*Task description:*
Using the listing below, retype exactly the lines starting at the one with "The tracklogs dataset included" and ending at the one with "dataset. We then", and include both.

*Exercise data:*
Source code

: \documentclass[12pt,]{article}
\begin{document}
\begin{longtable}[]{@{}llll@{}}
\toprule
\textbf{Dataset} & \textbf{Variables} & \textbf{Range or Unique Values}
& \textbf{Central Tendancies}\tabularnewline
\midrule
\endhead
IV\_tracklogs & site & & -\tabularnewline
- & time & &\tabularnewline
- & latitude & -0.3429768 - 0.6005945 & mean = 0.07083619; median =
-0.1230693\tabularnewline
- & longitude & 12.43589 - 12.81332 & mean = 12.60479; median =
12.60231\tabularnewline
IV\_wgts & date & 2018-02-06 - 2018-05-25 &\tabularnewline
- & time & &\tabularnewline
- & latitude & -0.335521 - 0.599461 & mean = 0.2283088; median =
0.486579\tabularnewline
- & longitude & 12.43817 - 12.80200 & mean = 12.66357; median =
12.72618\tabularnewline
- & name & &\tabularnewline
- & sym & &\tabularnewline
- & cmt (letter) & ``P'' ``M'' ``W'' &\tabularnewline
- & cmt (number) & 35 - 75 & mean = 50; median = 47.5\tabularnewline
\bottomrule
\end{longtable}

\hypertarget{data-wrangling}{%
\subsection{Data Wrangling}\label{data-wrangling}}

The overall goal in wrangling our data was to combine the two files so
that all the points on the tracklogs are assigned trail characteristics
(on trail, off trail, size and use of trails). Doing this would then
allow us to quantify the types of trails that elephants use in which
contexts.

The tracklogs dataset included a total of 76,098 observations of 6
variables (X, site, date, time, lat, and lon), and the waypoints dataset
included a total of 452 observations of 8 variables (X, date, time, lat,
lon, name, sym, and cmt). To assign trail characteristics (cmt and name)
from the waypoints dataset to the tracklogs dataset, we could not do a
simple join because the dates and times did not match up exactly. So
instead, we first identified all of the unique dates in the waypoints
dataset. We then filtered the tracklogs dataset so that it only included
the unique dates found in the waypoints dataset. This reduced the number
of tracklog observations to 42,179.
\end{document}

--

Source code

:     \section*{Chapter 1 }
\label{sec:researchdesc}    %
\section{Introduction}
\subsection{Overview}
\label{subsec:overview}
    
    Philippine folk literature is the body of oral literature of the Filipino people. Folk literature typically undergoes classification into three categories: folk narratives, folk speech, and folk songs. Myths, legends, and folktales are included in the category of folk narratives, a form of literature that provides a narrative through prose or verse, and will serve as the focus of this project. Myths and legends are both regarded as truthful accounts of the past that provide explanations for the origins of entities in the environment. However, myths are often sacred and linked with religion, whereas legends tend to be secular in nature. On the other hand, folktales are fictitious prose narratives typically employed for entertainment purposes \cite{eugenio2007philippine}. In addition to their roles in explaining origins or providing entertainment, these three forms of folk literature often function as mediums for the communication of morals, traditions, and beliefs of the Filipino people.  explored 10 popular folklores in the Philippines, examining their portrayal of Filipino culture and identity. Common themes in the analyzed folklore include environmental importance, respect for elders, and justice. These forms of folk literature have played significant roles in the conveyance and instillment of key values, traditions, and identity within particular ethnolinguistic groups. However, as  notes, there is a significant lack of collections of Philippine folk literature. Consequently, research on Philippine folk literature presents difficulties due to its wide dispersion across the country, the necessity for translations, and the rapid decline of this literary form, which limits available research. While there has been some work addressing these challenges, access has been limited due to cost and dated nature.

* * *

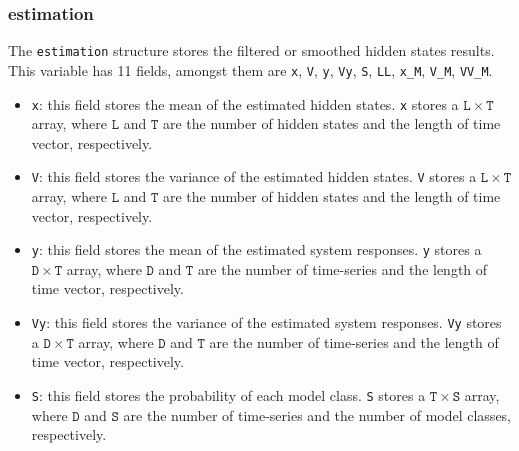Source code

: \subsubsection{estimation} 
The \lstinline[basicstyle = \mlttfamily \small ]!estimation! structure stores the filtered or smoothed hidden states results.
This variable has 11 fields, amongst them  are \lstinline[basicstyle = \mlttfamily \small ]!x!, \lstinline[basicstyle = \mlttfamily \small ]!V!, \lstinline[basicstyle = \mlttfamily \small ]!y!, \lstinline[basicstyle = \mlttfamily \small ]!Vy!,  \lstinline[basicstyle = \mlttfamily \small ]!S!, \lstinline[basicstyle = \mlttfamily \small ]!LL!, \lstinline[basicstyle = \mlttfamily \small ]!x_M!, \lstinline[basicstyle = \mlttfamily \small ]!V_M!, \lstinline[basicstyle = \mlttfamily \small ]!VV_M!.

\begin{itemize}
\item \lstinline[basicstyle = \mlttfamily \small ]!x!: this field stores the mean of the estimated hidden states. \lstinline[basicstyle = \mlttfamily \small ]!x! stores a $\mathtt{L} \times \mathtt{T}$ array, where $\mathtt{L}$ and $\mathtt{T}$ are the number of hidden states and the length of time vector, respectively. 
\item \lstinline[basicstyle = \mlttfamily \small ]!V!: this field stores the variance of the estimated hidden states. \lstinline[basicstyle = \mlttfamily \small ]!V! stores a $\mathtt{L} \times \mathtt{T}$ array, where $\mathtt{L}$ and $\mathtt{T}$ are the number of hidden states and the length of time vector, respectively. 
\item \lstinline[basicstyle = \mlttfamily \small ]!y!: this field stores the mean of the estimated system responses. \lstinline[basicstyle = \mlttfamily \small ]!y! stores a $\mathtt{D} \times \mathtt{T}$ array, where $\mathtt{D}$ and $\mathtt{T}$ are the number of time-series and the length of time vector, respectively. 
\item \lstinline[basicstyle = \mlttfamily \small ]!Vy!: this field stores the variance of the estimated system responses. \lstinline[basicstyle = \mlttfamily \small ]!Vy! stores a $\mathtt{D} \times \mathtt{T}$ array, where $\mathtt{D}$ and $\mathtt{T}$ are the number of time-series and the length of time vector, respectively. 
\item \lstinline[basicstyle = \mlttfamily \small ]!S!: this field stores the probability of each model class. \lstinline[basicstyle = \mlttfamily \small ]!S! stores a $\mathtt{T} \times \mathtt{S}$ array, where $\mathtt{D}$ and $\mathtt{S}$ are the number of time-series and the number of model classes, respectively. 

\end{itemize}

*Finished task:*
The tracklogs dataset included a total of 76,098 observations of 6
variables (X, site, date, time, lat, and lon), and the waypoints dataset
included a total of 452 observations of 8 variables (X, date, time, lat,
lon, name, sym, and cmt). To assign trail characteristics (cmt and name)
from the waypoints dataset to the tracklogs dataset, we could not do a
simple join because the dates and times did not match up exactly. So
instead, we first identified all of the unique dates in the waypoints
dataset. We then filtered the tracklogs dataset so that it only included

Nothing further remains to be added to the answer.